►

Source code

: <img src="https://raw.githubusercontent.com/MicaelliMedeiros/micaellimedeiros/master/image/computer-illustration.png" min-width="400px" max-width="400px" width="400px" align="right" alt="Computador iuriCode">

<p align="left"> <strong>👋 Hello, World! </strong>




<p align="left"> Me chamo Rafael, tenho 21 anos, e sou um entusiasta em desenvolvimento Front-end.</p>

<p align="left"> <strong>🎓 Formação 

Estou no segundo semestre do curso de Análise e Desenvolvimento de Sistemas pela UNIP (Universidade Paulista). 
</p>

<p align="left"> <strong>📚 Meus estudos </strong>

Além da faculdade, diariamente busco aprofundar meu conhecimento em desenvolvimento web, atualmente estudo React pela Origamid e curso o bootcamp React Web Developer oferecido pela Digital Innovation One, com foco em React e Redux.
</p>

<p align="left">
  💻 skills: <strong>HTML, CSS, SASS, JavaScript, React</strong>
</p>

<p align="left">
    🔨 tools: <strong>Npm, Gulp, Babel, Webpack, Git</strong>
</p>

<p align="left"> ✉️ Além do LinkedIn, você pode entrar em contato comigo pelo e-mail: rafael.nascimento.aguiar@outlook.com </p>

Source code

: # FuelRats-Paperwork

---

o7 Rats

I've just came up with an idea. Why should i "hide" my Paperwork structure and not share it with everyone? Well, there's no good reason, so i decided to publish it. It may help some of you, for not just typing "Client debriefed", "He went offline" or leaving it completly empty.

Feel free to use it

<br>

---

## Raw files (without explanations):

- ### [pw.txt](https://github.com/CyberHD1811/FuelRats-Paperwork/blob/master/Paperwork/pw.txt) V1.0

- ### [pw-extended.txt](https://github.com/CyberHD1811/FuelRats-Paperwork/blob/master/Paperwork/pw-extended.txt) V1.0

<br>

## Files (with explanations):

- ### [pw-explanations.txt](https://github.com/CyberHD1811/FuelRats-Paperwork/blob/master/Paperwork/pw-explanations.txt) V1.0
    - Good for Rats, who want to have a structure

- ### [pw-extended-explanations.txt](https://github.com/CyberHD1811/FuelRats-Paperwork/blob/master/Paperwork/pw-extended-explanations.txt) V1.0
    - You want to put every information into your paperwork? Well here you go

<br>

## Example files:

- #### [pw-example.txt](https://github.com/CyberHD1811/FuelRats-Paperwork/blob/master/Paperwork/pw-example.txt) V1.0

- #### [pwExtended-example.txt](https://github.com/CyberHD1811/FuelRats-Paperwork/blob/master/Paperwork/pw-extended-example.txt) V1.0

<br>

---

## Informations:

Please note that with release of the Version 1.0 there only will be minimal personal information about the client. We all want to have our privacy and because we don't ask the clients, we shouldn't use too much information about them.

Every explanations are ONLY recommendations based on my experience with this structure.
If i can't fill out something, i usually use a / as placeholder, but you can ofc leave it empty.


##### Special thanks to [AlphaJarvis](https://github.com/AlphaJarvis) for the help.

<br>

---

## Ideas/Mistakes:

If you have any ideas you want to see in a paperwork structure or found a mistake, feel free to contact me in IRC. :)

◄

TASK DESCRIPTION: Using the listing above, transcribe every entry exactly.

RESULT OF THE TASK:
Source code

: <img src="https://raw.githubusercontent.com/MicaelliMedeiros/micaellimedeiros/master/image/computer-illustration.png" min-width="400px" max-width="400px" width="400px" align="right" alt="Computador iuriCode">

<p align="left"> <strong>👋 Hello, World! </strong>




<p align="left"> Me chamo Rafael, tenho 21 anos, e sou um entusiasta em desenvolvimento Front-end.</p>

<p align="left"> <strong>🎓 Formação 

Estou no segundo semestre do curso de Análise e Desenvolvimento de Sistemas pela UNIP (Universidade Paulista). 
</p>

<p align="left"> <strong>📚 Meus estudos </strong>

Além da faculdade, diariamente busco aprofundar meu conhecimento em desenvolvimento web, atualmente estudo React pela Origamid e curso o bootcamp React Web Developer oferecido pela Digital Innovation One, com foco em React e Redux.
</p>

<p align="left">
  💻 skills: <strong>HTML, CSS, SASS, JavaScript, React</strong>
</p>

<p align="left">
    🔨 tools: <strong>Npm, Gulp, Babel, Webpack, Git</strong>
</p>

<p align="left"> ✉️ Além do LinkedIn, você pode entrar em contato comigo pelo e-mail: rafael.nascimento.aguiar@outlook.com </p>

Source code

: # FuelRats-Paperwork

---

o7 Rats

I've just came up with an idea. Why should i "hide" my Paperwork structure and not share it with everyone? Well, there's no good reason, so i decided to publish it. It may help some of you, for not just typing "Client debriefed", "He went offline" or leaving it completly empty.

Feel free to use it

<br>

---

## Raw files (without explanations):

- ### [pw.txt](https://github.com/CyberHD1811/FuelRats-Paperwork/blob/master/Paperwork/pw.txt) V1.0

- ### [pw-extended.txt](https://github.com/CyberHD1811/FuelRats-Paperwork/blob/master/Paperwork/pw-extended.txt) V1.0

<br>

## Files (with explanations):

- ### [pw-explanations.txt](https://github.com/CyberHD1811/FuelRats-Paperwork/blob/master/Paperwork/pw-explanations.txt) V1.0
    - Good for Rats, who want to have a structure

- ### [pw-extended-explanations.txt](https://github.com/CyberHD1811/FuelRats-Paperwork/blob/master/Paperwork/pw-extended-explanations.txt) V1.0
    - You want to put every information into your paperwork? Well here you go

<br>

## Example files:

- #### [pw-example.txt](https://github.com/CyberHD1811/FuelRats-Paperwork/blob/master/Paperwork/pw-example.txt) V1.0

- #### [pwExtended-example.txt](https://github.com/CyberHD1811/FuelRats-Paperwork/blob/master/Paperwork/pw-extended-example.txt) V1.0

<br>

---

## Informations:

Please note that with release of the Version 1.0 there only will be minimal personal information about the client. We all want to have our privacy and because we don't ask the clients, we shouldn't use too much information about them.

Every explanations are ONLY recommendations based on my experience with this structure.
If i can't fill out something, i usually use a / as placeholder, but you can ofc leave it empty.


##### Special thanks to [AlphaJarvis](https://github.com/AlphaJarvis) for the help.

<br>

---

## Ideas/Mistakes:

If you have any ideas you want to see in a paperwork structure or found a mistake, feel free to contact me in IRC. :)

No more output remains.